Most gastric cancers arise in the body and antrum. These may occur in a variety of morphologic types: (1) polypoid or fungating intraluminal masses(eFigure 39–4); (2) ulcerating masses; (3) diffusely spreading (linitis plastica), in which the tumor spreads through the submucosa, resulting in a rigid, atonic stomach with thickened folds (prognosis dismal)(eFigure 39–5); and (4) superficially spreading or “early” gastric cancer—confined to the mucosa or submucosa (with or without lymph node metastases) and associated with a favorable prognosis. HER2 amplification and overexpression is seen in 10–25% of gastric adenocarcinoma cases and is more commonly observed in intestinal histology and moderately differentiated disease. The prognostic significance of HER2 status is uncertain. Testing for microsatellite instability (MSI), deficiency in mismatch repair proteins (dMMR), and PD-L1 is recommended in advanced disease to identify tumors that may respond to immunotherapy. For gastric adenocarcinoma, MSI-H/dMMR is found in 8–16% of cases.

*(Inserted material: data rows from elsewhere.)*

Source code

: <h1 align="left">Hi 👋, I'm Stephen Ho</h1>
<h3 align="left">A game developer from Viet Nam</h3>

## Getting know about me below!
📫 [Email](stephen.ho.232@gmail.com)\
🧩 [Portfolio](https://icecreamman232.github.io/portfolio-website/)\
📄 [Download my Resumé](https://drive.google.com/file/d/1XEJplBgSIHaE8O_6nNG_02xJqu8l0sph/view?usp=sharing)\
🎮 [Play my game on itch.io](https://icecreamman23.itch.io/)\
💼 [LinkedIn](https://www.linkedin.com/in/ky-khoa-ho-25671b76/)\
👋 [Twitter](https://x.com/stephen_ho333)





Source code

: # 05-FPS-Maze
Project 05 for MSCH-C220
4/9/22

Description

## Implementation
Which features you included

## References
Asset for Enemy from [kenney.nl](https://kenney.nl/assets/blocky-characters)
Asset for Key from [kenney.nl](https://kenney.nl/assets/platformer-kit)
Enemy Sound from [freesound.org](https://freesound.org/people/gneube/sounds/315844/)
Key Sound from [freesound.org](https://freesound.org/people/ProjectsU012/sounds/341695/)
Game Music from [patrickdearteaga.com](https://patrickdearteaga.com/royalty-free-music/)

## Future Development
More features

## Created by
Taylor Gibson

Large fungating mass of gastric body with spontaneous oozing. Biopsies confirmed adenocarcinoma. (Used, with permission, from R. McClean.)
Diffusely spreading gastric adenocarcinoma with submucosal spread resulting in disruption of normal gastric folds inferiorly. (Used, with permission, from Y. Chen.)
In contrast to the dramatic decline in cancers of the distal stomach, a rise in incidence of tumors of the gastric cardia has been noted. These tumors have demographic and pathologic features that resemble Barrett-associated esophageal adenocarcinomas (see Esophageal Cancer).